- [Directions] Return all of the data exactly, with nothing left out but the pictures.

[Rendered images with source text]
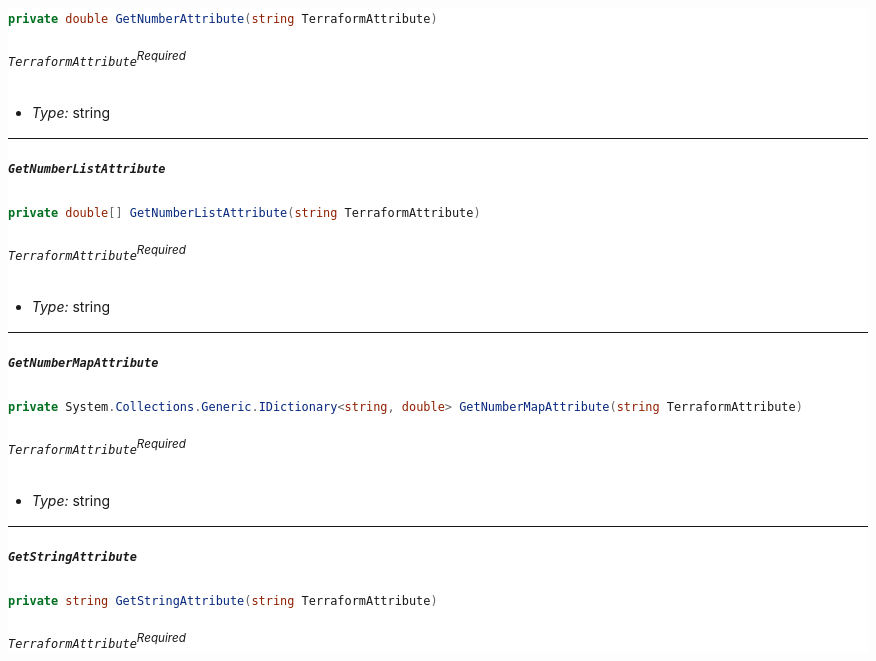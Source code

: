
 ```csharp
private double GetNumberAttribute(string TerraformAttribute)
```

###### `TerraformAttribute`<sup>Required</sup> <a name="TerraformAttribute" id="@cdktf/provider-cloudflare.healthcheck.HealthcheckHeaderOutputReference.getNumberAttribute.parameter.terraformAttribute"></a>

- *Type:* string

---

##### `GetNumberListAttribute` <a name="GetNumberListAttribute" id="@cdktf/provider-cloudflare.healthcheck.HealthcheckHeaderOutputReference.getNumberListAttribute"></a>

```csharp
private double[] GetNumberListAttribute(string TerraformAttribute)
```

###### `TerraformAttribute`<sup>Required</sup> <a name="TerraformAttribute" id="@cdktf/provider-cloudflare.healthcheck.HealthcheckHeaderOutputReference.getNumberListAttribute.parameter.terraformAttribute"></a>

- *Type:* string

---

##### `GetNumberMapAttribute` <a name="GetNumberMapAttribute" id="@cdktf/provider-cloudflare.healthcheck.HealthcheckHeaderOutputReference.getNumberMapAttribute"></a>

```csharp
private System.Collections.Generic.IDictionary<string, double> GetNumberMapAttribute(string TerraformAttribute)
```

###### `TerraformAttribute`<sup>Required</sup> <a name="TerraformAttribute" id="@cdktf/provider-cloudflare.healthcheck.HealthcheckHeaderOutputReference.getNumberMapAttribute.parameter.terraformAttribute"></a>

- *Type:* string

---

##### `GetStringAttribute` <a name="GetStringAttribute" id="@cdktf/provider-cloudflare.healthcheck.HealthcheckHeaderOutputReference.getStringAttribute"></a>

```csharp
private string GetStringAttribute(string TerraformAttribute)
```

###### `TerraformAttribute`<sup>Required</sup> <a name="TerraformAttribute" id="@cdktf/provider-cloudflare.healthcheck.HealthcheckHeaderOutputReference.getStringAttribute.parameter.terraformAttribute"></a>
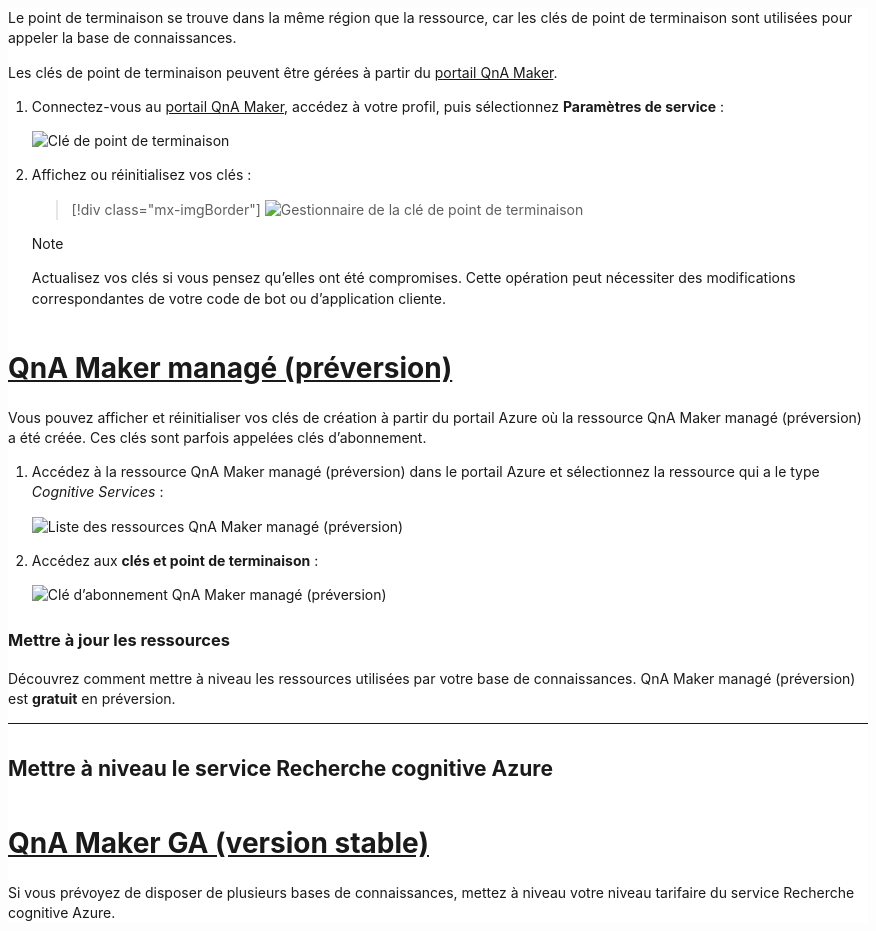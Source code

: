 Le point de terminaison se trouve dans la même région que la ressource, car les clés de point de terminaison sont utilisées pour appeler la base de connaissances.

Les clés de point de terminaison peuvent être gérées à partir du [portail QnA Maker](https://qnamaker.ai).

1. Connectez-vous au [portail QnA Maker](https://qnamaker.ai), accédez à votre profil, puis sélectionnez **Paramètres de service** :

    ![Clé de point de terminaison](../media/qnamaker-how-to-key-management/Endpoint-keys.png)

2. Affichez ou réinitialisez vos clés :

    > [!div class="mx-imgBorder"]
    > ![Gestionnaire de la clé de point de terminaison](../media/qnamaker-how-to-key-management/Endpoint-keys1.png)

    >[!NOTE]
    >Actualisez vos clés si vous pensez qu’elles ont été compromises. Cette opération peut nécessiter des modifications correspondantes de votre code de bot ou d’application cliente.

# <a name="qna-maker-managed-preview-release"></a>[QnA Maker managé (préversion)](#tab/v2)

Vous pouvez afficher et réinitialiser vos clés de création à partir du portail Azure où la ressource QnA Maker managé (préversion) a été créée. Ces clés sont parfois appelées clés d’abonnement.

1. Accédez à la ressource QnA Maker managé (préversion) dans le portail Azure et sélectionnez la ressource qui a le type *Cognitive Services* :

    ![Liste des ressources QnA Maker managé (préversion)](../media/qnamaker-how-to-key-management/qnamaker-v2-resource-list.png)

2. Accédez aux **clés et point de terminaison** :

    ![Clé d’abonnement QnA Maker managé (préversion)](../media/qnamaker-how-to-key-management/subscription-key-v2.png)

### <a name="update-the-resources"></a>Mettre à jour les ressources

Découvrez comment mettre à niveau les ressources utilisées par votre base de connaissances. QnA Maker managé (préversion) est **gratuit** en préversion. 

---

## <a name="upgrade-the-azure-cognitive-search-service"></a>Mettre à niveau le service Recherche cognitive Azure

# <a name="qna-maker-ga-stable-release"></a>[QnA Maker GA (version stable)](#tab/v1)

Si vous prévoyez de disposer de plusieurs bases de connaissances, mettez à niveau votre niveau tarifaire du service Recherche cognitive Azure.
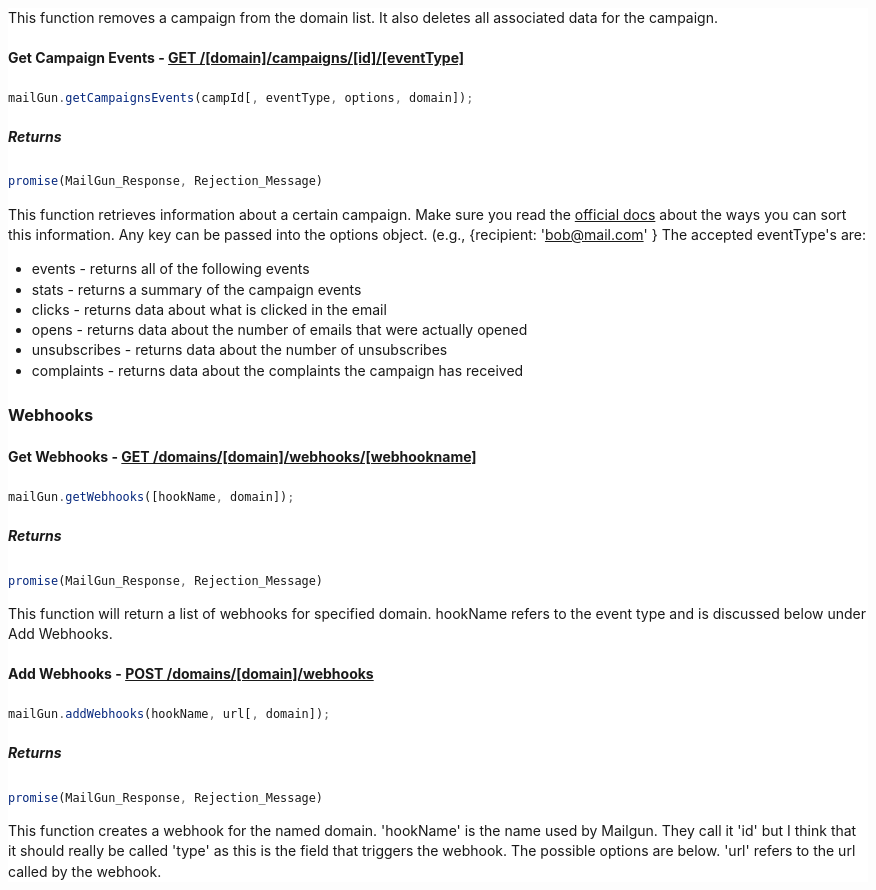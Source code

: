 This function removes a campaign from the domain list. It also deletes all associated data for the campaign.

#### Get Campaign Events - [GET /\[domain\]/campaigns/\[id\]/\[eventType\]](https://documentation.mailgun.com/api-campaigns.html#events)
```js
mailGun.getCampaignsEvents(campId[, eventType, options, domain]);
```
##### Returns
```js
promise(MailGun_Response, Rejection_Message)
```

This function retrieves information about a certain campaign.  Make sure you read the [official docs](https://documentation.mailgun.com/api-campaigns.html#events)
about the ways you can sort this information. Any key can be passed into the options object.  (e.g., {recipient: 'bob@mail.com' } The accepted eventType's are:

* events - returns all of the following events
* stats - returns a summary of the campaign events
* clicks - returns data about what is clicked in the email
* opens - returns data about the number of emails that were actually opened
* unsubscribes - returns data about the number of unsubscribes
* complaints - returns data about the complaints the campaign has received

### Webhooks

#### Get Webhooks - [GET /domains/\[domain\]/webhooks/\[webhookname\]](https://documentation.mailgun.com/api-webhooks.html#webhooks)
```js
mailGun.getWebhooks([hookName, domain]);
```
##### Returns
```js
promise(MailGun_Response, Rejection_Message)
```

This function will return a list of webhooks for specified domain.  hookName refers to the event type and is discussed below under Add Webhooks.

#### Add Webhooks - [POST /domains/\[domain\]/webhooks](https://documentation.mailgun.com/api-webhooks.html#webhooks)
```js
mailGun.addWebhooks(hookName, url[, domain]);
```
##### Returns
```js
promise(MailGun_Response, Rejection_Message)
```

This function creates a webhook for the named domain. 'hookName' is the name used by Mailgun. They call it 'id' but I think that it should really be called 'type' as this is the field that triggers the webhook.  The possible options are below. 'url' refers to the url called by the webhook.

- [Result of the task]
Source code

:
 ```csharp
private double GetNumberAttribute(string TerraformAttribute)
```

###### `TerraformAttribute`<sup>Required</sup> <a name="TerraformAttribute" id="@cdktf/provider-cloudflare.healthcheck.HealthcheckHeaderOutputReference.getNumberAttribute.parameter.terraformAttribute"></a>

- *Type:* string

---

##### `GetNumberListAttribute` <a name="GetNumberListAttribute" id="@cdktf/provider-cloudflare.healthcheck.HealthcheckHeaderOutputReference.getNumberListAttribute"></a>

```csharp
private double[] GetNumberListAttribute(string TerraformAttribute)
```

###### `TerraformAttribute`<sup>Required</sup> <a name="TerraformAttribute" id="@cdktf/provider-cloudflare.healthcheck.HealthcheckHeaderOutputReference.getNumberListAttribute.parameter.terraformAttribute"></a>

- *Type:* string

---

##### `GetNumberMapAttribute` <a name="GetNumberMapAttribute" id="@cdktf/provider-cloudflare.healthcheck.HealthcheckHeaderOutputReference.getNumberMapAttribute"></a>

```csharp
private System.Collections.Generic.IDictionary<string, double> GetNumberMapAttribute(string TerraformAttribute)
```

###### `TerraformAttribute`<sup>Required</sup> <a name="TerraformAttribute" id="@cdktf/provider-cloudflare.healthcheck.HealthcheckHeaderOutputReference.getNumberMapAttribute.parameter.terraformAttribute"></a>

- *Type:* string

---

##### `GetStringAttribute` <a name="GetStringAttribute" id="@cdktf/provider-cloudflare.healthcheck.HealthcheckHeaderOutputReference.getStringAttribute"></a>

```csharp
private string GetStringAttribute(string TerraformAttribute)
```

###### `TerraformAttribute`<sup>Required</sup> <a name="TerraformAttribute" id="@cdktf/provider-cloudflare.healthcheck.HealthcheckHeaderOutputReference.getStringAttribute.parameter.terraformAttribute"></a>
Source code

: Le point de terminaison se trouve dans la même région que la ressource, car les clés de point de terminaison sont utilisées pour appeler la base de connaissances.

Les clés de point de terminaison peuvent être gérées à partir du [portail QnA Maker](https://qnamaker.ai).

1. Connectez-vous au [portail QnA Maker](https://qnamaker.ai), accédez à votre profil, puis sélectionnez **Paramètres de service** :

    ![Clé de point de terminaison](../media/qnamaker-how-to-key-management/Endpoint-keys.png)

2. Affichez ou réinitialisez vos clés :

    > [!div class="mx-imgBorder"]
    > ![Gestionnaire de la clé de point de terminaison](../media/qnamaker-how-to-key-management/Endpoint-keys1.png)

    >[!NOTE]
    >Actualisez vos clés si vous pensez qu’elles ont été compromises. Cette opération peut nécessiter des modifications correspondantes de votre code de bot ou d’application cliente.

# <a name="qna-maker-managed-preview-release"></a>[QnA Maker managé (préversion)](#tab/v2)

Vous pouvez afficher et réinitialiser vos clés de création à partir du portail Azure où la ressource QnA Maker managé (préversion) a été créée. Ces clés sont parfois appelées clés d’abonnement.

1. Accédez à la ressource QnA Maker managé (préversion) dans le portail Azure et sélectionnez la ressource qui a le type *Cognitive Services* :

    ![Liste des ressources QnA Maker managé (préversion)](../media/qnamaker-how-to-key-management/qnamaker-v2-resource-list.png)

2. Accédez aux **clés et point de terminaison** :

    ![Clé d’abonnement QnA Maker managé (préversion)](../media/qnamaker-how-to-key-management/subscription-key-v2.png)

### <a name="update-the-resources"></a>Mettre à jour les ressources

Découvrez comment mettre à niveau les ressources utilisées par votre base de connaissances. QnA Maker managé (préversion) est **gratuit** en préversion. 

---

## <a name="upgrade-the-azure-cognitive-search-service"></a>Mettre à niveau le service Recherche cognitive Azure

# <a name="qna-maker-ga-stable-release"></a>[QnA Maker GA (version stable)](#tab/v1)

Si vous prévoyez de disposer de plusieurs bases de connaissances, mettez à niveau votre niveau tarifaire du service Recherche cognitive Azure.
Source code

: This function removes a campaign from the domain list. It also deletes all associated data for the campaign.

#### Get Campaign Events - [GET /\[domain\]/campaigns/\[id\]/\[eventType\]](https://documentation.mailgun.com/api-campaigns.html#events)
```js
mailGun.getCampaignsEvents(campId[, eventType, options, domain]);
```
##### Returns
```js
promise(MailGun_Response, Rejection_Message)
```

This function retrieves information about a certain campaign.  Make sure you read the [official docs](https://documentation.mailgun.com/api-campaigns.html#events)
about the ways you can sort this information. Any key can be passed into the options object.  (e.g., {recipient: 'bob@mail.com' } The accepted eventType's are:

* events - returns all of the following events
* stats - returns a summary of the campaign events
* clicks - returns data about what is clicked in the email
* opens - returns data about the number of emails that were actually opened
* unsubscribes - returns data about the number of unsubscribes
* complaints - returns data about the complaints the campaign has received

### Webhooks

#### Get Webhooks - [GET /domains/\[domain\]/webhooks/\[webhookname\]](https://documentation.mailgun.com/api-webhooks.html#webhooks)
```js
mailGun.getWebhooks([hookName, domain]);
```
##### Returns
```js
promise(MailGun_Response, Rejection_Message)
```

This function will return a list of webhooks for specified domain.  hookName refers to the event type and is discussed below under Add Webhooks.

#### Add Webhooks - [POST /domains/\[domain\]/webhooks](https://documentation.mailgun.com/api-webhooks.html#webhooks)
```js
mailGun.addWebhooks(hookName, url[, domain]);
```
##### Returns
```js
promise(MailGun_Response, Rejection_Message)
```

This function creates a webhook for the named domain. 'hookName' is the name used by Mailgun. They call it 'id' but I think that it should really be called 'type' as this is the field that triggers the webhook.  The possible options are below. 'url' refers to the url called by the webhook.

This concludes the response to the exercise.